The war that Vladimir Putin thought he would win in a matter of days is still raging on after nearly a year, with both sides desperately seeking more equipment, soldiers, and international support. But Russia, it seems, may soon be in for a knock-out blow—courtesy of Ukraine’s friends in the U.S. and Europe.
Last week, Washington announced a new $3.8 billion arms package to Ukraine that included everything from sorely-needed air defense systems to artillery shells. Most of Ukraine’s excitement, though, was reserved for the inclusion of the Bradley fighting vehicle, a capable armored vehicle that Ukraine has long sought to help reclaim land seized by Russia. The decision to finally send Bradleys signals that even more sophisticated weapons systems, including tanks, might be just over the horizon.
The line of what systems are “too escalatory” to send to Ukraine has constantly been moving in Ukraine’s favor, with weapons thought to be too escalatory at the start of the war now either on their way or on the table. The U.S. and other countries have sent artillery to Ukraine throughout the conflict, but non-Soviet tanks and infantry fighting vehicles—IFVs for short—were an informal red line until just recently.
It’s not just the U.S. that’s changing their minds about what’s appropriate to send. Over the past few weeks, Germany promised to send 40 Marder infantry fighting vehicles. German and American IFVs are in various states of modernization, but they will still make a big difference, as both Russia and Ukraine are currently using a mishmash of IFVs that include much older equivalents.
The biggest question is the provision of modern American and European tanks. Eastern European countries like Poland and Czechia have delivered hundreds of Soviet-era tanks to Ukraine throughout the war. The Ukrainians have made good use of donated tanks, but have consistently asked for the more modern tanks made by the U.S., Germany, and others.
Though Europe has been reticent about sending tanks, the tide might be turning, with both the German-made Leopard 2 and the British-made Challenger 2 on the table. France already promised the AMX-10RC, which is more comparable to a tank destroyer, but has fallen short of promising its own main battle tank, the Leclerc.
The Leopard 2 is considered the most viable candidate among western tanks. Even if Germany itself doesn’t send any, other European countries from Spain to Finland can field them, and countries that can’t spare Leopards can still send spare parts.
Though the German government has the authority to restrict owners of German-made tanks from transferring them to Ukraine, the country is now under much stronger pressure to allow other countries to transfer Leopards.

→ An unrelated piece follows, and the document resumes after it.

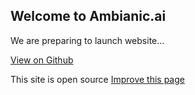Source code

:## Welcome to Ambianic.ai 

We are preparing to launch website...

[View on Github](https://github.com/ambianic/ambianic)

This site is open source <a href="{{ site.github.repository_url }}/tree/master/{{ page.path }}">Improve this page</a>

On Jan. 10, Politico reported that France was pressuring Berlin to send tanks, and a day later, the president of Poland announced that some of their Leopard 2s would be sent to Ukraine— without clarifying if Germany would allow it. If Berlin does eventually agree to send tanks or allow other nations to re-export them, they will likely announce it around the Franco-German summit later this month.
The U.K. is also reportedly planning to send tanks, but would be limited in how many they could reasonably send as the size of their tank fleet dwindled over the past few years, leaving the British army with few to spare.
Beyond new donations, key equipment promised in 2022 is set to arrive in 2023. The most notable of these are air defense systems. In December, the U.S. promised a PATRIOT missile battery and France secured the export of the SAMP/T, both of which will likely be deployed in the next few months once crews are trained. The L3 VAMPIRE, a smaller system designed to shoot down drones at a fraction of the cost of more sophisticated systems, is also set to arrive in the coming months.
While Ukraine looks forward to more weapons, Russia is looking for more men. Ukraine claims that Russia will try to mobilize half a million reservists to support new offensives against Ukraine in the coming year. If Ukraine is correct, the new forces would add to the 300,000 reservists Putin called up last fall. Mobilizing that many reservists will be chaotic—but the influx of troops will make it harder for Ukraine to regain more territory.
Russia does not have international donors like Ukraine, but Moscow’s growing partnership with Iran will likely grow through 2023. Iran already supplied Russia with drones used to attack Ukraine’s infrastructure, but many of the drones and missiles rumored to appear have not yet been seen on the battlefield. Some commentators argue that Iran is waiting until October, when a UN resolution related to the 2015 Iran nuclear deal—which would trigger sanctions if Iran supplies long-range missiles—expires.
Iran has much more to offer Russia than missiles and drones. The country has been under international sanctions for some time and is more adept at dodging international restrictions. Tehran will not only be able to help Russia with oil smuggling to finance the war, but may be able to assist Russia in acquiring Western-made components for its missiles and drones. The U.S. stepped up sanctions on Iran over its weapons transfers this month, but stopping the supply of components altogether will be difficult.
With so many possibilities for weapons transfers, it’s difficult to tell how 2023 will shape up for Ukraine. Russia’s willingness to call up hundreds of thousands of new soldiers and leverage their relationship with countries like Iran will improve their ability to keep up the fight. On the other hand, if the U.S. and European support grows in size and scope, Ukraine’s commanders will find themselves at the head of an even more lethal fighting force.